Tuesday, April 22, 2014

Tasty Tuesday - ROAST BLACK-COCK.

From Mrs. Beeton's Household Management
Ingredients: –
Black-cock
butter
toast.
Mode.—Let these birds hang for a few days, or they will be tough and tasteless, if not well kept. Pluck and draw them, and wipe the insides and outsides with a damp cloth, as washing spoils the flavour. Cut off the heads, and truss them, the same as a roast fowl, cutting off the toes, and scalding and peeling the feet. Trussing them with the head on, as shown in the engraving, is still practised by many cooks, but the former method is now considered the best. Put them down to a brisk fire, well baste them with butter, and serve with a piece of toast under, and a good gravy and bread sauce. After trussing, some cooks cover the breast with vine-leaves and slices of bacon, and then roast them. They should be served in the same manner and with the same accompaniments as with the plainly-roasted birds.
Time.—45 to 50 minutes.
Average cost, from 5s. to 6s. the brace; but seldom bought.

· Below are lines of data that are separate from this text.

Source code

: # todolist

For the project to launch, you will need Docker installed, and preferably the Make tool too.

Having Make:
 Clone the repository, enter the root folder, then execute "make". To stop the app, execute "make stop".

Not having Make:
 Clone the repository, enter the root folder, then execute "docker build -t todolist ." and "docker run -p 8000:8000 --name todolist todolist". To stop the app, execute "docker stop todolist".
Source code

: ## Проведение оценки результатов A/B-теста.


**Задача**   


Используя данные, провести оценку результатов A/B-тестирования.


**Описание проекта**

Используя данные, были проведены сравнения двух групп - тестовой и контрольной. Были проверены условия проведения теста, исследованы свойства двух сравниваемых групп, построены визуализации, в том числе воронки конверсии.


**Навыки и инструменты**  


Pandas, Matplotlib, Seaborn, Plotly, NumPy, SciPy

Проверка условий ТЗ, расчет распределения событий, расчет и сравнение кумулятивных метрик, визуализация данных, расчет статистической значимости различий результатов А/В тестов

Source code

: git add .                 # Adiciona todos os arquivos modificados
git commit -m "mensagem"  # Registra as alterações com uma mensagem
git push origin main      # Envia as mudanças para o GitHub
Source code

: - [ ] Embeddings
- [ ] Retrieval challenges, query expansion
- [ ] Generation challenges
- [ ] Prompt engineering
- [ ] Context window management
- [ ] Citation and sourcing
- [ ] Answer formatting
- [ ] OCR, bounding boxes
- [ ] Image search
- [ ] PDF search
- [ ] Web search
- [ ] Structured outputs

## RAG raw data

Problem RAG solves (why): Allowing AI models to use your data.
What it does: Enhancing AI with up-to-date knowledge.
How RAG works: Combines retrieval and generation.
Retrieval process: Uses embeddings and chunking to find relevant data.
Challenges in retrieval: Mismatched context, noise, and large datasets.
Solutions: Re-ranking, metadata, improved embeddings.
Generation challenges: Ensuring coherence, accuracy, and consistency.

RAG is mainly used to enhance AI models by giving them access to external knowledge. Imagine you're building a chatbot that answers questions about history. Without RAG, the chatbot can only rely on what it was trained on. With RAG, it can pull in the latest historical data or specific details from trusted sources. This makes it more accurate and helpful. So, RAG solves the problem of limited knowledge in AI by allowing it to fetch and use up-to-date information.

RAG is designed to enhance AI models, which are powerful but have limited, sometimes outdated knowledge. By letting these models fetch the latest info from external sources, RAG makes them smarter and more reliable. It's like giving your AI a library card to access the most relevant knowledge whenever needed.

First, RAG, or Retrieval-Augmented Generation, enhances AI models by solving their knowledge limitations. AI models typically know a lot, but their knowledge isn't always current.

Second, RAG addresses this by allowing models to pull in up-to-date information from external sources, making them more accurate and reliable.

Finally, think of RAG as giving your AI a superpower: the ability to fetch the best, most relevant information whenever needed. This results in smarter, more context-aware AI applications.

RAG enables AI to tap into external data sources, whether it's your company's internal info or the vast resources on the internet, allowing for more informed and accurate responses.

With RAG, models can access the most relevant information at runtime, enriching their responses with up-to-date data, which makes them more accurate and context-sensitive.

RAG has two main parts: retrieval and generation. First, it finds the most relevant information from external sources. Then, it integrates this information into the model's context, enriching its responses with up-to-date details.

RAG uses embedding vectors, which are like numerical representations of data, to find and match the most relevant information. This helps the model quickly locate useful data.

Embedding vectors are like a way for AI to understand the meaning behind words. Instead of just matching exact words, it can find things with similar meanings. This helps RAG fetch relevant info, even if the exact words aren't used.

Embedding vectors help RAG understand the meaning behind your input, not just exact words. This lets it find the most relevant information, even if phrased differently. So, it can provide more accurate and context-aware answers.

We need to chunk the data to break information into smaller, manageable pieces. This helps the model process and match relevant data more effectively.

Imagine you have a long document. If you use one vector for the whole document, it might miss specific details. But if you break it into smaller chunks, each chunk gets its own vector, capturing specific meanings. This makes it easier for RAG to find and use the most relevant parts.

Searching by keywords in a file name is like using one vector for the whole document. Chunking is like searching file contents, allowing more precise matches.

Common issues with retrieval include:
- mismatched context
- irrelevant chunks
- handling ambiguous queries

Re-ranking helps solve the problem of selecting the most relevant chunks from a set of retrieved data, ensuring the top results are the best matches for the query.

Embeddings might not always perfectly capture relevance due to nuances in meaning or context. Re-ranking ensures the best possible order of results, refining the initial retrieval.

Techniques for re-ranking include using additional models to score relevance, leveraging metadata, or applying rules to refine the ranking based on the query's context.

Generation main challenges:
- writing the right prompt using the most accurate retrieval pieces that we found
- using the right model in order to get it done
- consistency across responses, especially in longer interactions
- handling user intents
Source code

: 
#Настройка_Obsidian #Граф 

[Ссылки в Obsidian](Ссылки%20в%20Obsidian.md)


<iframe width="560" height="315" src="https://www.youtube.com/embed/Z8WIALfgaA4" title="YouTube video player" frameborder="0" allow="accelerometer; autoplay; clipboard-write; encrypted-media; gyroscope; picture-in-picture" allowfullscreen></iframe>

Sufficient,—2 or 3 for a dish.
Seasonable from the middle of August to the end of December.
THE BLACK-COCK, HEATH-COCK, MOOR-FOWL, OR HEATH-POULT.—This bird sometimes weighs as much as four pounds, and the hen about two. It is at present confined to the more northern parts of Britain, culture and extending population having united in driving it into more desolate regions, except, perhaps, in a few of the more wild and less-frequented portions of England. It may still be found in the New Forest, in Hampshire, Dartmoor, and Sedgmoor, in Devonshire, and among the hills of Somersetshire, contiguous to the latter. It may also be found in Staffordshire, in North Wales, and again in the north of England; but nowhere so plentiful as in some parts of the Highlands of Scotland. The males are hardly distinguishable from the females until they are about half-grown, when the black feathers begin to appear, first about the sides and breast. Their food consists of the tops of birch and heath, except when the mountain berries are ripe, at which period they eagerly and even voraciously pick the bilberries and cranberries from the bushes. Large numbers of these birds are found in Norway, almost rivalling the turkey in point of size. Some of them have begun to be imported into London, where they are vended in the shops; but the flavour of their flesh is not equal to that of the Scotch bird.